传统化疗的主要挑战在于其缺乏选择性和特异性,导致严重的副作用。通过将细胞毒性药物与靶向载体偶联,可以使用小分子药物偶联物 (SMDC) 将细胞毒性药物特异性递送至肿瘤部位。通过选择与生长抑素受体亚型 2 (SSTR2) 特异性结合的靶向载体,这种有前途的策略可以应用于神经内分泌肿瘤 (NET)。此外,将双功能螯合剂掺入分子中可以使诊断和治疗放射性核素络合。因此,它便于监测 SMDC 在体内的分布,并允许实施联合治疗。
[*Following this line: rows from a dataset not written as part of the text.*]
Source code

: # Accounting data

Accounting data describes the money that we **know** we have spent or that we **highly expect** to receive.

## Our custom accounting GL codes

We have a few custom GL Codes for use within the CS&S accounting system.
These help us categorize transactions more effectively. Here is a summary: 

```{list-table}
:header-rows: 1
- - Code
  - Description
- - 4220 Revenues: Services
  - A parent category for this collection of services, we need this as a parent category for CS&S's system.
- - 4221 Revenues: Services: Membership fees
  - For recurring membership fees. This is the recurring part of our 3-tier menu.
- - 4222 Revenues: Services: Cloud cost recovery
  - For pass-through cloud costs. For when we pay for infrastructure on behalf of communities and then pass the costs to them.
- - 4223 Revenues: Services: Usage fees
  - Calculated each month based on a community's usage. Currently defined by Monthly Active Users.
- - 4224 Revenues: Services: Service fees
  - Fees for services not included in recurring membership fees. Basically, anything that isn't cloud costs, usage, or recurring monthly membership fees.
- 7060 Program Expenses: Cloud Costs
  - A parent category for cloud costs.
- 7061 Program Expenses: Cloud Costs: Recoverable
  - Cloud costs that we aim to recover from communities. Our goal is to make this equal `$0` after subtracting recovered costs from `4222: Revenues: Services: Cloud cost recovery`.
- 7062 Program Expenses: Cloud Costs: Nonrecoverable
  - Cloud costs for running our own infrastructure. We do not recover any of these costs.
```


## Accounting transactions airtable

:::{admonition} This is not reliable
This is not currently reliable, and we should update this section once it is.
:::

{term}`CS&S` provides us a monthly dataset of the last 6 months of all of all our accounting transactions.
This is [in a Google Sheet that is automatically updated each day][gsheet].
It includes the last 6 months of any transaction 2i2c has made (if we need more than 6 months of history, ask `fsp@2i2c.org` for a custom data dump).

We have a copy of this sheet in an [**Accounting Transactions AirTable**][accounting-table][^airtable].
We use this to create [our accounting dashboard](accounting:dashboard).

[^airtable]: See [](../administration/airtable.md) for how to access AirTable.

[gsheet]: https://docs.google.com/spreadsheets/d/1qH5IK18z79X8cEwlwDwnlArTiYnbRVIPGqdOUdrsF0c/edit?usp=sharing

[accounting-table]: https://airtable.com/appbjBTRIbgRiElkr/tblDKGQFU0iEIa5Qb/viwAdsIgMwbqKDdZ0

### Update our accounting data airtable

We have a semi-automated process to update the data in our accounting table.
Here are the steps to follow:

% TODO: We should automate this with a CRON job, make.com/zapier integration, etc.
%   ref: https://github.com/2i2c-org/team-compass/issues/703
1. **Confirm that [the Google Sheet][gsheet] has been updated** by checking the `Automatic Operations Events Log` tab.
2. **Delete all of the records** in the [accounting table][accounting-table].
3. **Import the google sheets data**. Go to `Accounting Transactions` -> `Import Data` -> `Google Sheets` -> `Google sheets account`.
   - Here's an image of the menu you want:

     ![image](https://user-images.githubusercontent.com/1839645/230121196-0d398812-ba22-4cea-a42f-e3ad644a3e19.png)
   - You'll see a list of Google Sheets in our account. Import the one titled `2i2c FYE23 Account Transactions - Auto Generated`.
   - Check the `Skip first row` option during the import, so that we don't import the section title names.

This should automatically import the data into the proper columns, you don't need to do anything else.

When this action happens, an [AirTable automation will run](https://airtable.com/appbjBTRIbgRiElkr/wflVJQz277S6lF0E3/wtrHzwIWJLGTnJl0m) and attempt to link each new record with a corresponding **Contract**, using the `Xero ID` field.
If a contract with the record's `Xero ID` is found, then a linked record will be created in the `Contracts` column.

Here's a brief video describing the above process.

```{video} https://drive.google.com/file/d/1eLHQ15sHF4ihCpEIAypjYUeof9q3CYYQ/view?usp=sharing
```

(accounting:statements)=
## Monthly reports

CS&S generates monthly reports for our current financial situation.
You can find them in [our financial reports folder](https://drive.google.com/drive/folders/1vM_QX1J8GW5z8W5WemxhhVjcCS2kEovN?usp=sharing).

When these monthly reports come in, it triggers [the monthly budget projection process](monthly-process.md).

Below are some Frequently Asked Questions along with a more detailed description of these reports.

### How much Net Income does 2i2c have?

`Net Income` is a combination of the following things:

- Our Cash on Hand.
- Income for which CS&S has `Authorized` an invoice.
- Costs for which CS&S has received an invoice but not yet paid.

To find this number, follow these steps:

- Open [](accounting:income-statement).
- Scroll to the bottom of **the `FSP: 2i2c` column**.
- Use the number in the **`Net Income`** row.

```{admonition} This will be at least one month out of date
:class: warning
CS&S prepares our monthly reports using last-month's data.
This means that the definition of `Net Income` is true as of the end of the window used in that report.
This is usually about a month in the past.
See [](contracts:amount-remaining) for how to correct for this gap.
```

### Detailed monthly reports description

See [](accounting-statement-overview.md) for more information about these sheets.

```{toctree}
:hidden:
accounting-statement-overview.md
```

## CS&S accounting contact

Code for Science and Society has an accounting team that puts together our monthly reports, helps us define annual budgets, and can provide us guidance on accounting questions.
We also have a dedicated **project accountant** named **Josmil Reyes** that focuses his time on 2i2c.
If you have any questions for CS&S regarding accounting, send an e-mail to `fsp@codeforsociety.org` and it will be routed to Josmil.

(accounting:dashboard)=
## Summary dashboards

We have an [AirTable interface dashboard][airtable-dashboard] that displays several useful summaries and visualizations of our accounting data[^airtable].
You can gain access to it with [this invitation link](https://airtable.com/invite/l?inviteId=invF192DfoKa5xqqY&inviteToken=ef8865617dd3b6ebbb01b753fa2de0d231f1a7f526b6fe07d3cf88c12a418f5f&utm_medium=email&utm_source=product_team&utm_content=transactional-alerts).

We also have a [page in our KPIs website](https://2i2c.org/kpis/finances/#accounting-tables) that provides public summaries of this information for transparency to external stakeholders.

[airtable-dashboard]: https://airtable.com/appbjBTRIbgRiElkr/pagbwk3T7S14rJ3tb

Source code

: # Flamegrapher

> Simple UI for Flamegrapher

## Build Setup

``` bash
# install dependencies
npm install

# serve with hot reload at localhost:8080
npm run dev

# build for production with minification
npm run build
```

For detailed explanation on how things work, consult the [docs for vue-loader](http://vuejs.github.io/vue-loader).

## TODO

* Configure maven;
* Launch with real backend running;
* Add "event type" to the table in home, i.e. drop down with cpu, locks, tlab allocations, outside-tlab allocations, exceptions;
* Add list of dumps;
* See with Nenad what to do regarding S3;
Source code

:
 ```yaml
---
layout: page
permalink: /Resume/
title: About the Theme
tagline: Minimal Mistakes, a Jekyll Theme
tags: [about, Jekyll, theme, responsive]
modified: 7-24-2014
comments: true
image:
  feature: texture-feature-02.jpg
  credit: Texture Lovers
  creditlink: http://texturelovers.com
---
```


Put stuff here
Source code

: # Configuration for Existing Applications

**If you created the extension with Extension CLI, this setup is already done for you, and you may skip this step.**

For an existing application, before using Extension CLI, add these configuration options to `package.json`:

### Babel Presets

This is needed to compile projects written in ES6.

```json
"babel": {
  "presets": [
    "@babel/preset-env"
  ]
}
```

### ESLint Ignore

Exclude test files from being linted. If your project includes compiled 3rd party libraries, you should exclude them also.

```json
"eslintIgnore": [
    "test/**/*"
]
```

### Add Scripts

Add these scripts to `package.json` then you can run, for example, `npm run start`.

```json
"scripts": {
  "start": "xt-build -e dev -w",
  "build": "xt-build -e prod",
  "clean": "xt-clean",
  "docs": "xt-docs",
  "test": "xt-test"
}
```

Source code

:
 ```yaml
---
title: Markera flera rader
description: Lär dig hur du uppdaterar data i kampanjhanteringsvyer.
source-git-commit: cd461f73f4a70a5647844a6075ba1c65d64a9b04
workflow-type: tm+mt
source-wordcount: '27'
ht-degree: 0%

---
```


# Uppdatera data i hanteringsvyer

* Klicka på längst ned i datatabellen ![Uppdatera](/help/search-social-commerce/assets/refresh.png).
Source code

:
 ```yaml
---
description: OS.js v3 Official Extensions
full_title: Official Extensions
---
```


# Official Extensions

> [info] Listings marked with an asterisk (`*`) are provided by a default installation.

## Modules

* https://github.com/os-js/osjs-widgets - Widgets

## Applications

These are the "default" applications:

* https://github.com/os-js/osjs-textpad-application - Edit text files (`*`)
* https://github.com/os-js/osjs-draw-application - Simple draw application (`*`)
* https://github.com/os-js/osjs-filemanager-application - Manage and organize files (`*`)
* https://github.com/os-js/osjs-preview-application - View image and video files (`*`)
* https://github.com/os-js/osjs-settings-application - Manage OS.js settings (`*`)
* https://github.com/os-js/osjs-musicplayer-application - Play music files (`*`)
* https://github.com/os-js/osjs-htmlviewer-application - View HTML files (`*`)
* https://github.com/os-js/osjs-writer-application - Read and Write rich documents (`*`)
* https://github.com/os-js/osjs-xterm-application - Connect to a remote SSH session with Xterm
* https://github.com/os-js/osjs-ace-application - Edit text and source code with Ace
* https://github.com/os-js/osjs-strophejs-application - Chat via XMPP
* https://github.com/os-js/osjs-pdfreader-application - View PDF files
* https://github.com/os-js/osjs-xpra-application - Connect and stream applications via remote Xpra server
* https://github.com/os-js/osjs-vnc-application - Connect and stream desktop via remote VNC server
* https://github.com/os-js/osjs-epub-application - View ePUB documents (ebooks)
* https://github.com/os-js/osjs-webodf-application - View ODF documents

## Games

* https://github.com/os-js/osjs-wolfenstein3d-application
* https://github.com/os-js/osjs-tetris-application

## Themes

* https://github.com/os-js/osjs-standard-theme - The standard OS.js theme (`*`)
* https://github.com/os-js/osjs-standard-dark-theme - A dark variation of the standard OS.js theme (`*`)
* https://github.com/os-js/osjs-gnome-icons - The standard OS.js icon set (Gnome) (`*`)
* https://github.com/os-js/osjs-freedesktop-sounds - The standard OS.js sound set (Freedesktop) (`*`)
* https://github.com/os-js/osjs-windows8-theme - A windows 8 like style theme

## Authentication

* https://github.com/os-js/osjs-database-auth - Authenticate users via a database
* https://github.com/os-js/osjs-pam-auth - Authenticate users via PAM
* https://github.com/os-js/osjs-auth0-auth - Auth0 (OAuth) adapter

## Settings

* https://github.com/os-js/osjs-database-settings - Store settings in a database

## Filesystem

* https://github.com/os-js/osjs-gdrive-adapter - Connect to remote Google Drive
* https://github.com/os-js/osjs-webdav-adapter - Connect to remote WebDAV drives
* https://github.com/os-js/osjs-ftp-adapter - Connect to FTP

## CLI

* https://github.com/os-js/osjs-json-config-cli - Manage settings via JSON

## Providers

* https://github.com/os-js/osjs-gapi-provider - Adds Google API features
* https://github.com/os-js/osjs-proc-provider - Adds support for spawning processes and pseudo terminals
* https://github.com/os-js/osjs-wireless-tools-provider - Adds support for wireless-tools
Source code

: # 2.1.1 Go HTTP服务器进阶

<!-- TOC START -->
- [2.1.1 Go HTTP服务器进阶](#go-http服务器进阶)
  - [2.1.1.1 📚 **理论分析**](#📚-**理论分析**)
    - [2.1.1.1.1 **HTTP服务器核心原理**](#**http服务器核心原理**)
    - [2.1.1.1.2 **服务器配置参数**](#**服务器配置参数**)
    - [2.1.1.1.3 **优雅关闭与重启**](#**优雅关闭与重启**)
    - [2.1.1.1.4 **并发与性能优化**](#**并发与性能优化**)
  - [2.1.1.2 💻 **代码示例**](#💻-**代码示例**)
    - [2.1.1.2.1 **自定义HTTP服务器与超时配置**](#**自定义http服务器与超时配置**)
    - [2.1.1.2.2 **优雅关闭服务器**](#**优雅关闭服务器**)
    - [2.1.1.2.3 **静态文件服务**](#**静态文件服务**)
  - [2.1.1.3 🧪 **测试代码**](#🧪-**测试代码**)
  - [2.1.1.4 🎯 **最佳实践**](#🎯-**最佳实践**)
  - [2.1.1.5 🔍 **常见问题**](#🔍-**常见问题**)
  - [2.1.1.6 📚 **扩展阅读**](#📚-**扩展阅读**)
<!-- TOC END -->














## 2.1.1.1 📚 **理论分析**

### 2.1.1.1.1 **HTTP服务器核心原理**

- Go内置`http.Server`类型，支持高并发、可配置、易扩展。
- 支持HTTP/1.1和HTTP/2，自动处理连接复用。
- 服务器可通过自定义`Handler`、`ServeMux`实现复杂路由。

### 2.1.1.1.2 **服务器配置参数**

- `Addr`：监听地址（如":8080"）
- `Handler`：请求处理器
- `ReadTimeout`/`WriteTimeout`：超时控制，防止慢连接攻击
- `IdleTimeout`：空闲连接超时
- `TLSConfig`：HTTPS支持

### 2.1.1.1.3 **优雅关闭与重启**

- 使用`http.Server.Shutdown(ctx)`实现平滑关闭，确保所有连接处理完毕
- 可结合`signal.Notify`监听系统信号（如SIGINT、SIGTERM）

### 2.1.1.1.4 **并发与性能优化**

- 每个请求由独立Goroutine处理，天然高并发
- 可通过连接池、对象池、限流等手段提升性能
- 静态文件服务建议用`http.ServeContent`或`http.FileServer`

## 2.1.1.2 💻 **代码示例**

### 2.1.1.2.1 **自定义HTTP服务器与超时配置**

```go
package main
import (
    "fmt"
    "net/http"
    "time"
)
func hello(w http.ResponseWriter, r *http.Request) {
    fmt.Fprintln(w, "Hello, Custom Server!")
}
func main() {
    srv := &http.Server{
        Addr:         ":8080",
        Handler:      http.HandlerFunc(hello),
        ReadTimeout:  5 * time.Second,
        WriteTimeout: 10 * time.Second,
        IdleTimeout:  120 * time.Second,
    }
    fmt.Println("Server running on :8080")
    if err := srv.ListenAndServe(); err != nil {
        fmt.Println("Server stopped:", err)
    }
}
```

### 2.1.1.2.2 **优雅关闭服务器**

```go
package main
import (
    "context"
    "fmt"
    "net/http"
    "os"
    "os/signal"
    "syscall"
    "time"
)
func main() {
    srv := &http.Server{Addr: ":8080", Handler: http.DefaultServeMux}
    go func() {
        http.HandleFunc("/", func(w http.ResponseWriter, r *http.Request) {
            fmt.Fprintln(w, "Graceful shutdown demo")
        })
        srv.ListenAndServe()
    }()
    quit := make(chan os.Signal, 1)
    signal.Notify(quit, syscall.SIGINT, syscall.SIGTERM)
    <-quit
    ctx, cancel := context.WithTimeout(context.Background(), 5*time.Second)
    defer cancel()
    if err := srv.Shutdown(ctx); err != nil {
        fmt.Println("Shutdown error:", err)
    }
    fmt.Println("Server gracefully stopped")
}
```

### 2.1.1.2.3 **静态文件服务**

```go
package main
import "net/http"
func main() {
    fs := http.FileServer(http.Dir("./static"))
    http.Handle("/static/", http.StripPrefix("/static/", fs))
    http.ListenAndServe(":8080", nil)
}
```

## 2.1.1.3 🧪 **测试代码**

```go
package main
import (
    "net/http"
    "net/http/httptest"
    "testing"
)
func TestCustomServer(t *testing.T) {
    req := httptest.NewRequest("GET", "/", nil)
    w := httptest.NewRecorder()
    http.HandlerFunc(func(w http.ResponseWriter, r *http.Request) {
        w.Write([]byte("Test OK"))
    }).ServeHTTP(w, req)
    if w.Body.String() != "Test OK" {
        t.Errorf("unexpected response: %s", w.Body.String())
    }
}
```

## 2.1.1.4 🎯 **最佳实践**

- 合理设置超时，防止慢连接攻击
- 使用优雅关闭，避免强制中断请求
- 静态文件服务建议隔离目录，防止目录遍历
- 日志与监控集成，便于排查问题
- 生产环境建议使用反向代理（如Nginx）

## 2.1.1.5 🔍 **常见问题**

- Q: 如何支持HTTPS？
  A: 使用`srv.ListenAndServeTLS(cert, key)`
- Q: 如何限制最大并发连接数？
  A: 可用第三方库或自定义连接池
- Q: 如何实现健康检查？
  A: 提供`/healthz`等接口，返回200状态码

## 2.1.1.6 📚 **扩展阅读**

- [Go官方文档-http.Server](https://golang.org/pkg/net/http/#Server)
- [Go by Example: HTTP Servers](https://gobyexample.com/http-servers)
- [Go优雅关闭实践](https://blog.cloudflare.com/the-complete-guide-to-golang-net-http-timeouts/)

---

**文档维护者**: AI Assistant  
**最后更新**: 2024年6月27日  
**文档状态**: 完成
在我们的研究中,我们设计了 eSOMA-DM1,这是一种通过螯合桥连接头 (N-Py-DOTAGA) 将 SSTR2 靶向的奥曲肽肽和细胞毒性剂 DM1 偶联的 SMDC。这种方法需要将靶向载体和药物连接到相反的位置,以避免不必要的空间位阻效应。DM1 部分 () 的合成涉及三步合成路线,然后通过无铜点击反应与环肽 N-Py-DOTAGA-d-Phe-cyclo[Cys-Tyr-d-Trp-Lys-Thr-Cys]-Thr-OH 偶联,得到 eSOMA-DM1。随后用 [In]InCl 进行标记,得到高放射化学产率和纯度。在 SSTR2 转染的 U2OS 细胞中进行了 eSOMA-DM1 结合、摄取和内化的体外评估。在 H69 荷瘤小鼠中进行了外分布和荧光成像。eSOMA-DM1 对 SSTR2 的 IC 值与金标准 DOTA-TATE 相似。U2OS.SSTR2 细胞中 [In]In-eSOMA-DM1 的摄取比 [In]In-DOTA-TATE 低 1.2 倍。与 [In]In-DOTA-TATE 相比,H69 异种移植小鼠的肿瘤摄取在所有时间点均较高。通过肾脏、肝脏和脾脏的排泄也观察到。由于血液中延长的循环导致 [In]In-eSOMA-DM1 在富含血管的组织(如肺、皮肤和心脏)中积聚增加。eSOMA-DM1 是一种为 NET 开发的 SMDC,在体外具有有前途的特性。然而,用 [In]In-eSOMA-DM1 获得的体内结果表明,需要进行调整以优化其分布。